Pearl Harbor in 1942 almost canceled the Rodeo, but Shafer says President Franklin Roosevelt asked that the fairs and festivals to do their shows.
“Not only showing the world that we were going to survive, but the allied troops needed food. They needed the agricultural products that the consistency of the fairs and festivals were producing. So, we added Gene Autry to the show. That was the first entertainer.”
He says Rodeo Houston manages to attract the top entertainers in the music industry because of how it showcases the artists.
“If you saw the opening on the Beijing Olympics and saw all that video technology that you could see video on one side and see-through on the other side, well, not only we added that to our stage, that whole bulky column or back drop is gone, and now we have this new technology on the stage. The surface of the stage has been raised. We’re adding two video rings above our stage and they’ll be a center stage there in the rodeo. One goes above those eight big video screens we’ve had for the last ten or twelve years, one goes below it. So, in effect, we’ve doubled the performance capacity of our stage, and we put all that technology in there.”
The first show on Tuesday features Rascal Flatts. But before that happens, thousands of cowboys and girls that represent up 15-trail rides make their way into Memorial Park and into the Rodeo Parade through downtown. Back at Reliant Park, Committeeman Randy Trahan says volunteers work against a timeline to make events like the World Champion BBQ Cook-off possible.
“It’s a city. It’s tent city. For what they do, in three or four days, trying to rig up. Last year we had 214-thousand people come to this thing. For them to come in here and put all this together, it’s pretty awesome.”
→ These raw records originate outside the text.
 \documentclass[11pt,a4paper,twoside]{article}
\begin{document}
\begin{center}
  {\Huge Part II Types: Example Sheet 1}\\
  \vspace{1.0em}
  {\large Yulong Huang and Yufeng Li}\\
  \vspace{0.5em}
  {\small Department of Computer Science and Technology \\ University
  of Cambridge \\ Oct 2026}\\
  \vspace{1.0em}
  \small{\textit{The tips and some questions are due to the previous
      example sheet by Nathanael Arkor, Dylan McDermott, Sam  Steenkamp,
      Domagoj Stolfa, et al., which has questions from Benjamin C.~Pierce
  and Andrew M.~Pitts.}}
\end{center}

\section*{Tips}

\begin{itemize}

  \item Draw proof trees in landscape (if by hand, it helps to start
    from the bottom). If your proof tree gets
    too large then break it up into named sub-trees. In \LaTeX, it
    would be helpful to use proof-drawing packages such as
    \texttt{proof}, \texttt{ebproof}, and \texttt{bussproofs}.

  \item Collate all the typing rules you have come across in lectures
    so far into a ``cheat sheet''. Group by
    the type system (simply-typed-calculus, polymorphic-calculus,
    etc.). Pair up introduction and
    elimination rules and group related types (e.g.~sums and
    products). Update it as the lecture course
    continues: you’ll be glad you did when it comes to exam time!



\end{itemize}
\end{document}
LeRoy Shafer with Rodeo Houston says the show’s success is due to the dedication of the volunteers.
“Last year was our second best year in history and in the paid rodeo concert attendance, we were slightly over one million, 206-thousand, we were 1.84-million in general attendance out here on the grounds.”
He says this year, with the sluggish economy, they’re cautiously optimistic.
Pat Hernandez, KUHF…Houston Public Radio News.